I leapt from the pillar, opening my wings and gliding down, landing a good distance from him. Trotting forward, I came up to his side and looked at the ground. In front of him was a crudely drawn dragon’s head with carefully placed spikes and a little scar over the snout. It reminded me of… me. 

The drawing wasn’t good, but the fact that it  _ could  _ be me made me let out an excited hum. The boy jumped, nearly smudging the dirt. I moved under his arm to look closer, halfway in his lap as I sniffed at the ground. I’d never been this close to a human and been comfortable with it. That thought alone made me freeze up a bit.

He rested his hand on my back, and I laid down. His other hand went to poke at my wings as he talked to himself softly. I brought my front leg out, stretching one claw to start making small shapes in the dirt. Every once in a while, I’d look back at the boy for a few seconds to study his face. After a minute or so, my lacklustre drawing of the human was done. 

I turned and nudged him, growling and gesturing at the ground. He gasped and smiled in awe. He began to scratch a spot behind one of my horns as he examined the drawing further. I leaned into the touch, closing my eyes and letting myself actually relax.
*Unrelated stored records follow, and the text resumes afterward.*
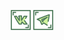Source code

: <p align="center">
  <a href="https://vk.com/mopo3ilo"><img src="vk-vk.svg" style="height: 32px;"></a>
  <a href="https://t.me/mopo3ilo"><img src="telegram.svg" style="height: 32px;"></a>
</p>
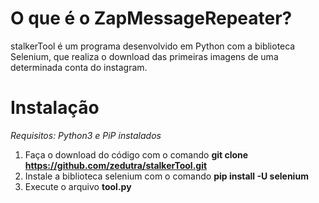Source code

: # O que é o ZapMessageRepeater?
stalkerTool é um programa desenvolvido em Python com a biblioteca Selenium, que realiza o download das primeiras imagens de uma determinada conta do instagram.

# Instalação
*Requisitos: Python3 e PiP instalados*

1. Faça o download do código com o comando **git clone https://github.com/zedutra/stalkerTool.git**
2. Instale a biblioteca selenium com o comando **pip install -U selenium**
3. Execute o arquivo **tool.py**
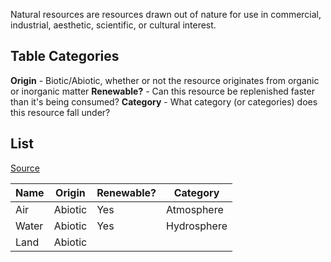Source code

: Natural resources are resources drawn out of nature for use in commercial, industrial, aesthetic, scientific, or cultural interest. 
## Table Categories
**Origin** - Biotic/Abiotic, whether or not the resource originates from organic or inorganic matter
**Renewable?** - Can this resource be replenished faster than it's being consumed?
**Category** - What category (or categories) does this resource fall under?
## List
[Source](https://simplicable.com/economics/natural-resources)

| **Name** | **Origin** | **Renewable?** | **Category** |
| -------- | ---------- | -------------- | ------------ |
| Air      | Abiotic    | Yes            | Atmosphere   |
| Water    | Abiotic    | Yes            | Hydrosphere  |
| Land     | Abiotic    |                |              |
The human retrieved something from his jacket, holding it to my mouth. Without opening my eyes, I took it. It was chicken, and it was much fresher than what I was fed on a daily basis.

It wasn’t long before I drifted to sleep. The last thing I thought of was the warmth of the human holding onto me like a pet. It was nice, comforting, if a little demeaning, but it was more than I could have hoped for. Maybe he wasn’t so bad after all.
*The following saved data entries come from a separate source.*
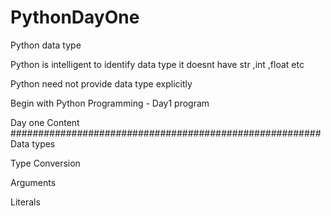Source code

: # PythonDayOne

Python data type 

Python is intelligent to identify data type it doesnt have  str ,int ,float etc

Python need not provide data type explicitly


Begin with Python Programming - Day1 program



Day one Content 
########################################################
Data types 

Type Conversion 

Arguments

Literals


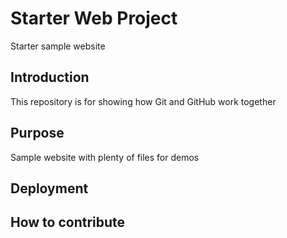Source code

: # Starter Web Project

Starter sample website

## Introduction
This repository is for showing how Git and GitHub work together

## Purpose

Sample website with plenty of files for demos

## Deployment

## How to contribute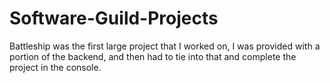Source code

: # Software-Guild-Projects
Battleship was the first large project that I worked on, I was provided with a portion of the backend, and then had to tie into that and complete the project in the console.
**Notes for the Chapter:**

> hi, crow here, i really want another sword but i can't decide what kind. this has no relevance to the chapter, just thought you all should know


	5. Storm Surge

“You look like an owl trying to scare away a fox,” the wyvern said, circling me. His tail flicked back and forth, almost playful if not for the constant shifting in his tusks. He squinted slightly, and I recognised this as the sign he was about to attack.
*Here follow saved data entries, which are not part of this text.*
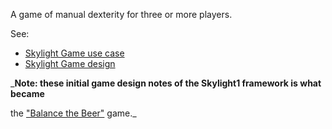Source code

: A game of manual dexterity for three or more players.

See:
  * [Skylight Game use case](SkylightUseCase.md)
  * [Skylight Game design](SkylightGameDesign.md)


_**Note: these initial game design notes of the Skylight1 framework is what became**

the ["Balance the Beer"](http://balancethebeer.com) game._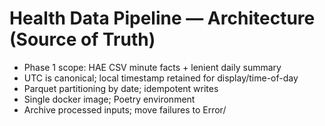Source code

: # Health Data Pipeline — Architecture (Source of Truth)

- Phase 1 scope: HAE CSV minute facts + lenient daily summary
- UTC is canonical; local timestamp retained for display/time-of-day
- Parquet partitioning by date; idempotent writes
- Single docker image; Poetry environment
- Archive processed inputs; move failures to Error/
My assumption came to fruition, and he lunged at me, spreading his jaws and exposing rows upon rows of his yellow fangs. I ducked and rammed up at his chest with my back spikes, less in an effort to hurt him and more to get him away from me. 

He grunted and crouched low when he landed, and I could see a few small scratches down his chest. Along came the guilt that washed over me, but I shook it away and lowered my stance, and we resumed the circling.

“You shouldn’t have let me get that close to you,” he said. I tapped my claws against the stone in reply.

Leaning against the wall was the helmeted human, the rat boy beside him. I drew back my lips and gave them a mildly aggressive smile. 

“Now you’re getting distracted.” The wyvern’s tail walloped me upside the head, and I stumbled forward. 

“Hey!” I yelled.

“Are you going to stand there sunbathin’, or are you going to fight?” he shot back. “You were so eager not that long ago.”

“I don’t want to be doing any of this,” I said. “I don’t want to be fighting, much less be here in the first place.” I wrapped my talons around the collar, and of course, it did nothing. 

“Too bad, princess, you’re stuck here. You saw that duel yesterday, they’re going to make us do that, too, whether you like it or not.” He made a move for my tail, but I drew it away, returning a swipe at his. 

“Why does it matter so much to you, then, if I fight you?” I growled. “Don’t you want to eliminate the competition?” The wyvern sighed angrily, and leapt up, soaring over me and landing on my other side, surging upward with his horns and tusks. I jumped up, flaring out my wings. 

The circling continued.

“Believe it or not, but I don’t actually want to kill you all that much,” the wyvern said in his flat monotone. “In a perfect world, neither of us have to die.”

“That statistic isn’t looking very likely,” I said, flicking sand into his eyes with my tail, slashing out with my claws. 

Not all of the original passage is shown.